# Sertorius half off for October



## Bedrockgames (Oct 12, 2014)

Bedrock Games is having an October Sale. You can get Sertorius, a game about spell-casting demigods for just $4.99 (HERE) or get it as part of a bundle with Horror Show and Servants of Gaius for $8.99 (HERE). 

From the back: 

_*You are a Sertori:*_ a powerful sorcerer and demigod who can bind men’s minds with a word or bring down storms of fire on your foes. You live in an ancient world, ruled by monarchs and oligarchies, in search of your destiny, attracting throngs of followers and circles of believers. As your following grows, so does your power.

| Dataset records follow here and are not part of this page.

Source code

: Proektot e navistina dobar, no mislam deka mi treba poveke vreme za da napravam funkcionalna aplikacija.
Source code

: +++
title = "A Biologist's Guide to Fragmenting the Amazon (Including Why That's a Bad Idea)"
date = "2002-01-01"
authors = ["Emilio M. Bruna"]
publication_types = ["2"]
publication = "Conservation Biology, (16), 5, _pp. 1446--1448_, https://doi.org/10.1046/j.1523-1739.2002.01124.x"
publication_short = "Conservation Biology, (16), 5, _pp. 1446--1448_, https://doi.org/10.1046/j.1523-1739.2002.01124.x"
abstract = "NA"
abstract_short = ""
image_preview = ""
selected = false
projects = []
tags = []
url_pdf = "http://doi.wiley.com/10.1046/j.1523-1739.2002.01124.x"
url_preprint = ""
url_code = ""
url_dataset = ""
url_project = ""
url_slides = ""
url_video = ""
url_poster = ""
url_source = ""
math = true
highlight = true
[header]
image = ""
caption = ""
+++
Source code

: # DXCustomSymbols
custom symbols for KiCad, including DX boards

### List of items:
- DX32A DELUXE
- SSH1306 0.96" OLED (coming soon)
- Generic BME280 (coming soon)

In time, you may rival the gods, or be worshipped as one.


*BODY OF FLESH*
But the power you wield is dangerous and the world you inhabit treacherous. Even as your magic destroys your enemies, it can also warp your own body and mind. Misuse of this power transforms you into an abomination or a haunting presence. The faith of your followers can grow dark as well, and even your most trusted disciples may betray you. Beyond these threats you face greater dangers from unearthly creatures and cults who despise the Sertori, hunting them down to absorb their divine powers. The gods themselves may be your enemies.
How will you use your power?


About *Sertorius*:


Everything you need to play in a single book. The rulebook contains a complete monster section, a full list of spells, rules, skills and a detailed campaign setting.
Uses the _Network System_ (*Servants of Gaius* and *Terror Network*): a skill-based game with an easy-to-use d10 dice pool mechanic.
Spells are powerful but dangerous. Casting spells at full potency can twist the mind and change the body.
9 Playable races: Dwarves, Humans, Ogres, Elves, Kobolds, Orcs, Halflings, Hasri and Gru.


----------



## Morrus (Oct 12, 2014)

I'll move this to the PR forum fir you.

AND REMOVE THE ALL CAPS FROM THE TITLE! THERE'S NO NEED TO SHOUT!


----------



## Bedrockgames (Oct 12, 2014)

Thanks Morrus. I didn't realize there is a PR forum. I assume all announcements like this should go there.


----------